### What to work on
Type out the entries again, matching each one exactly.

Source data
◆ ◆ ◆ ◆ ◆ ◆ ◆

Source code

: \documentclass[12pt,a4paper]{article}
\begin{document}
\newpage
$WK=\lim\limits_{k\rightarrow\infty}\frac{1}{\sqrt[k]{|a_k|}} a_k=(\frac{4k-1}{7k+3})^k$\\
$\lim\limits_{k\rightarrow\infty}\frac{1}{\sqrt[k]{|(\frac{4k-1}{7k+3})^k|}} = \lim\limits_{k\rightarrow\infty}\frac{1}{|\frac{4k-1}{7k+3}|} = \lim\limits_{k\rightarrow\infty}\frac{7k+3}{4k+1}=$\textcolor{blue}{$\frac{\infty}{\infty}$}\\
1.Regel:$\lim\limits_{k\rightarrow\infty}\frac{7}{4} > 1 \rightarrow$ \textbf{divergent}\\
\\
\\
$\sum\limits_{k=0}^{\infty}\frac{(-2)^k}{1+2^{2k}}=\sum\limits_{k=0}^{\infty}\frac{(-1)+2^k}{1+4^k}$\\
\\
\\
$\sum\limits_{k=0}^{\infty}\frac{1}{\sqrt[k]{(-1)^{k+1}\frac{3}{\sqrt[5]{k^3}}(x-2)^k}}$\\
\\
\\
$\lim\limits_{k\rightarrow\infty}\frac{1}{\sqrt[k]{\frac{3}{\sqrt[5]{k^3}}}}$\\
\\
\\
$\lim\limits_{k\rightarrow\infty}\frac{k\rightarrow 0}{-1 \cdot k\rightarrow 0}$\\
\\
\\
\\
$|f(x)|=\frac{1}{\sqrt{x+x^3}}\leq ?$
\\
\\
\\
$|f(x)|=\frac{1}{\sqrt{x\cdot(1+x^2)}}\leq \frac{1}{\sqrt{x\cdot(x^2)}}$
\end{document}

◆ ◆ ◆ ◆ ◆ ◆ ◆

### Solution
Source code

: \documentclass[12pt,a4paper]{article}
\begin{document}
\newpage
$WK=\lim\limits_{k\rightarrow\infty}\frac{1}{\sqrt[k]{|a_k|}} a_k=(\frac{4k-1}{7k+3})^k$\\
$\lim\limits_{k\rightarrow\infty}\frac{1}{\sqrt[k]{|(\frac{4k-1}{7k+3})^k|}} = \lim\limits_{k\rightarrow\infty}\frac{1}{|\frac{4k-1}{7k+3}|} = \lim\limits_{k\rightarrow\infty}\frac{7k+3}{4k+1}=$\textcolor{blue}{$\frac{\infty}{\infty}$}\\
1.Regel:$\lim\limits_{k\rightarrow\infty}\frac{7}{4} > 1 \rightarrow$ \textbf{divergent}\\
\\
\\
$\sum\limits_{k=0}^{\infty}\frac{(-2)^k}{1+2^{2k}}=\sum\limits_{k=0}^{\infty}\frac{(-1)+2^k}{1+4^k}$\\
\\
\\
$\sum\limits_{k=0}^{\infty}\frac{1}{\sqrt[k]{(-1)^{k+1}\frac{3}{\sqrt[5]{k^3}}(x-2)^k}}$\\
\\
\\
$\lim\limits_{k\rightarrow\infty}\frac{1}{\sqrt[k]{\frac{3}{\sqrt[5]{k^3}}}}$\\
\\
\\
$\lim\limits_{k\rightarrow\infty}\frac{k\rightarrow 0}{-1 \cdot k\rightarrow 0}$\\
\\
\\
\\
$|f(x)|=\frac{1}{\sqrt{x+x^3}}\leq ?$
\\
\\
\\
$|f(x)|=\frac{1}{\sqrt{x\cdot(1+x^2)}}\leq \frac{1}{\sqrt{x\cdot(x^2)}}$
\end{document}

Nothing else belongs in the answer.